My research focuses on advanced quantitative methods, particularly Bayesian statistics, latent variable models, and parametric and semiparametric spatial econometric techniques. Using observational data and stochastic simulations, I study the consequences of different methodological problems associated with the application of spatial regression models for substantive inferences regarding social science theories and develop different methodological improvements. Furthermore, I am also doing research on party competition, party politics, and legislative decision-making. Besides other things, I investigate diffusion and learning processes among parties within and across the different European multiparty systems and how these processes lead to endogenously evolving dynamics of party competition.

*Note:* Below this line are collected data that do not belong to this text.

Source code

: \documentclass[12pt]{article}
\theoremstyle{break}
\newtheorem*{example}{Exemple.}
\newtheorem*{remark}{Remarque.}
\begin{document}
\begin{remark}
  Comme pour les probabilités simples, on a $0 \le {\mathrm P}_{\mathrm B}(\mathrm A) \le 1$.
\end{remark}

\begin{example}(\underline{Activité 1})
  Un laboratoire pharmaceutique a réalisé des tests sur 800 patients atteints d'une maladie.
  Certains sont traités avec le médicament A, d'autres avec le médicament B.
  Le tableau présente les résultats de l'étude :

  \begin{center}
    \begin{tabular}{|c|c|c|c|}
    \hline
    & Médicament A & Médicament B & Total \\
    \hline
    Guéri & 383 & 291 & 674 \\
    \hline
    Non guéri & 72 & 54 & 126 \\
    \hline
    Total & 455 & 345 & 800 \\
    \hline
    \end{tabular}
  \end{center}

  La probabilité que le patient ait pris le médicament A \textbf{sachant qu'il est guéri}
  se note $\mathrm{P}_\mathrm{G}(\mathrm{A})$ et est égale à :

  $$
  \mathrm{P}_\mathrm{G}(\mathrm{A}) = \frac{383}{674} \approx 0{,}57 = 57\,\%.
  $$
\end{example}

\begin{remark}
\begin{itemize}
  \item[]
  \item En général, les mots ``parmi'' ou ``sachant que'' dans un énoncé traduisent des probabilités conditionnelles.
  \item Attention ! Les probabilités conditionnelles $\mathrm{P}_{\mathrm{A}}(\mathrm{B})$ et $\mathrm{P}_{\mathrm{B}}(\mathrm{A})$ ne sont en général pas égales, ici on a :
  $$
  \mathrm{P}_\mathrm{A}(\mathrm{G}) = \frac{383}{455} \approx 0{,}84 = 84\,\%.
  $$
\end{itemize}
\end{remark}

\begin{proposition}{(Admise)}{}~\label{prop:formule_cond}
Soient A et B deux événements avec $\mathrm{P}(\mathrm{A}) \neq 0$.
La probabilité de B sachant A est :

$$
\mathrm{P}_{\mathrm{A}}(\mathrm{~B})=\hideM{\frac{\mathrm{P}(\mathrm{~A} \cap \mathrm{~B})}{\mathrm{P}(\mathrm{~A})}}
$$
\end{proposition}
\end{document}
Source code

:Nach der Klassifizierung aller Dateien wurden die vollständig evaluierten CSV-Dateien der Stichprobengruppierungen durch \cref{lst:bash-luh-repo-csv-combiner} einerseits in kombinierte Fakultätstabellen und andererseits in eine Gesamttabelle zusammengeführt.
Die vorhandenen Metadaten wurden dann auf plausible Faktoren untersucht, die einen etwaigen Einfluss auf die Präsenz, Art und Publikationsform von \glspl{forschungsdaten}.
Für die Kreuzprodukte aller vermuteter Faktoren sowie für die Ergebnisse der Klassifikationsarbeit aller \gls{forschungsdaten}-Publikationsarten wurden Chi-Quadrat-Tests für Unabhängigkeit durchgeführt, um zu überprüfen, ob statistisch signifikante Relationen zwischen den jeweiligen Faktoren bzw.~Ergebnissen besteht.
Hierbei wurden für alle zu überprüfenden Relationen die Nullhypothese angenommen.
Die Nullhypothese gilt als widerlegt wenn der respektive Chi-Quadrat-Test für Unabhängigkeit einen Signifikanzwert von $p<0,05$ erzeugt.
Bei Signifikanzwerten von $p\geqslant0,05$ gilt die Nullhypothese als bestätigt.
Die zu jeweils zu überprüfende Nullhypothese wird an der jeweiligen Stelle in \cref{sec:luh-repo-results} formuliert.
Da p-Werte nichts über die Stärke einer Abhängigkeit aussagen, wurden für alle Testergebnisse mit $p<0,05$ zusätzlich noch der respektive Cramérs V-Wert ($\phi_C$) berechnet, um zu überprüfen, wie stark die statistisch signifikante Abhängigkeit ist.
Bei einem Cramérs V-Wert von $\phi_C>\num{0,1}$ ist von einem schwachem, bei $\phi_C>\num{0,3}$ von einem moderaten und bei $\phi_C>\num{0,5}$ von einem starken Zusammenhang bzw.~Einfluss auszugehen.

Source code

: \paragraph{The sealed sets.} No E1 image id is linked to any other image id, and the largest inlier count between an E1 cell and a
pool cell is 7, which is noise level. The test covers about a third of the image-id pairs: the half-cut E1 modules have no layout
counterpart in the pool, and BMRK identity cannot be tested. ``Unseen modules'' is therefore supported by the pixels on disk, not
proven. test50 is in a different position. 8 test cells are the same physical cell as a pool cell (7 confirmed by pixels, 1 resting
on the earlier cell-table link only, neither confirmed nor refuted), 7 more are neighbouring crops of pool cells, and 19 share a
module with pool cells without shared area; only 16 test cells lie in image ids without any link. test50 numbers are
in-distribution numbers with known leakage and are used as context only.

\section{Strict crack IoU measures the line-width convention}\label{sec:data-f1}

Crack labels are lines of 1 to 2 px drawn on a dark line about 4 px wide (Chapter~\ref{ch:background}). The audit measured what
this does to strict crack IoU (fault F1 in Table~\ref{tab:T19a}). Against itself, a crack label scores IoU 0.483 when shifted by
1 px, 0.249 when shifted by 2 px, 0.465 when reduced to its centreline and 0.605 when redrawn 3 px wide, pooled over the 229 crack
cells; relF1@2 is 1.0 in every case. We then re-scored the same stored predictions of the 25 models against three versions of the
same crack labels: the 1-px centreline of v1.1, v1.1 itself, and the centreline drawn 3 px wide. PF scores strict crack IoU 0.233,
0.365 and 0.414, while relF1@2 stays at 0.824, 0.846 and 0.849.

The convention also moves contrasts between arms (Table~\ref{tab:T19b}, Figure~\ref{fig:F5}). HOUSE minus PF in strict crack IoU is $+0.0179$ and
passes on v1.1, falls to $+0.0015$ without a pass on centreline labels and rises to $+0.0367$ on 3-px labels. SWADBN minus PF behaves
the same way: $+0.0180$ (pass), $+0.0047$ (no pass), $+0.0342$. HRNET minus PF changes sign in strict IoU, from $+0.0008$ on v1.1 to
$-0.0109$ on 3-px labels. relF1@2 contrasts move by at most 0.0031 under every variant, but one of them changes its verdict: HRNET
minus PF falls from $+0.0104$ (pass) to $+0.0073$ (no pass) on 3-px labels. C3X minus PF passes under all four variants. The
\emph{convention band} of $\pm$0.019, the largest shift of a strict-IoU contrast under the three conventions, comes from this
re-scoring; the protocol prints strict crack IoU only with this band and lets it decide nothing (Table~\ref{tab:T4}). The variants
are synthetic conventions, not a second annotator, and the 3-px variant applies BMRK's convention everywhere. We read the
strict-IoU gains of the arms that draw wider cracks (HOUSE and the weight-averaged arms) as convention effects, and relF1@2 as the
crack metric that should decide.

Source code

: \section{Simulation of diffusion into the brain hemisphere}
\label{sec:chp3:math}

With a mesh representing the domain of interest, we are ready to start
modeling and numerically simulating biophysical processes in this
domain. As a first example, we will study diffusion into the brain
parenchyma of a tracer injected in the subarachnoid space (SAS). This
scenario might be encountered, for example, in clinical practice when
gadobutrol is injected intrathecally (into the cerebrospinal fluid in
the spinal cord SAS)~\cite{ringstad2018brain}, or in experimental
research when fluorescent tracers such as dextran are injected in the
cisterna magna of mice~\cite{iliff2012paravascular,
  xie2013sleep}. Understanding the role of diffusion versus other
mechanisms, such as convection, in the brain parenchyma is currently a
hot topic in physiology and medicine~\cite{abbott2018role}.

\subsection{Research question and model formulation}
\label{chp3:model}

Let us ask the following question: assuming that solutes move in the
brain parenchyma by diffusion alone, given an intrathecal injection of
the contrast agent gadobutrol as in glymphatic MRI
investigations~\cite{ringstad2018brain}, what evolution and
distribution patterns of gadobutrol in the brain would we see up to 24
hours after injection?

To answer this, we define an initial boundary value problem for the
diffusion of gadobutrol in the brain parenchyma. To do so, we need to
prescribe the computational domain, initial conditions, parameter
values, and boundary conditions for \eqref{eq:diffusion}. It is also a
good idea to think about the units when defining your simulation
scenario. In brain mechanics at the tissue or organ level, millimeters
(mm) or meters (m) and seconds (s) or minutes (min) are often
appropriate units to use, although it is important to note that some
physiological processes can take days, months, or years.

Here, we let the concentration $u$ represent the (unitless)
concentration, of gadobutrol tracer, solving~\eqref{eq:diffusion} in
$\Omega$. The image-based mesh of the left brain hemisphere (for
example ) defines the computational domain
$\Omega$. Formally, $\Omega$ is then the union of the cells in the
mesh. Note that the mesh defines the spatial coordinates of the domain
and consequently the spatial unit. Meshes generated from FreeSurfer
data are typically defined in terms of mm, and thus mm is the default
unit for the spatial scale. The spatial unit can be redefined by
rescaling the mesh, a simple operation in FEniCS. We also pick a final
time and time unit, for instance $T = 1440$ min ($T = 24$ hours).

Throughout my employment at the SFB 884, I design and implement different survey experiments in the German Internet Panel (GIP) in order to study public perceptions of democratic decision-making and how different questioning techniques can improve prevalence estimates of sensitive traits at the aggregate level. I am also a member of the Mannheim Corona Study research team. By providing information on the consequences of the global corona pandemic and the impacts of the far-reaching policy measures designed to contain the spread of the virus on the German population, our results are utilized by several federal governmental agencies, including the joint crisis management team of the Federal Ministry of the Interior (Bundesministerium des Inneren, BMI), the Federal Ministry of Health (Bundesministerium für Gesundheit, BMG), and the Federal Ministry of Labor and Social Affairs (Bundesministerium für Arbeit und Soziales, BMAS) as well as the Federal Institute for Population Research (Bundesinstitut für Bevölkerungsforschung, BiB).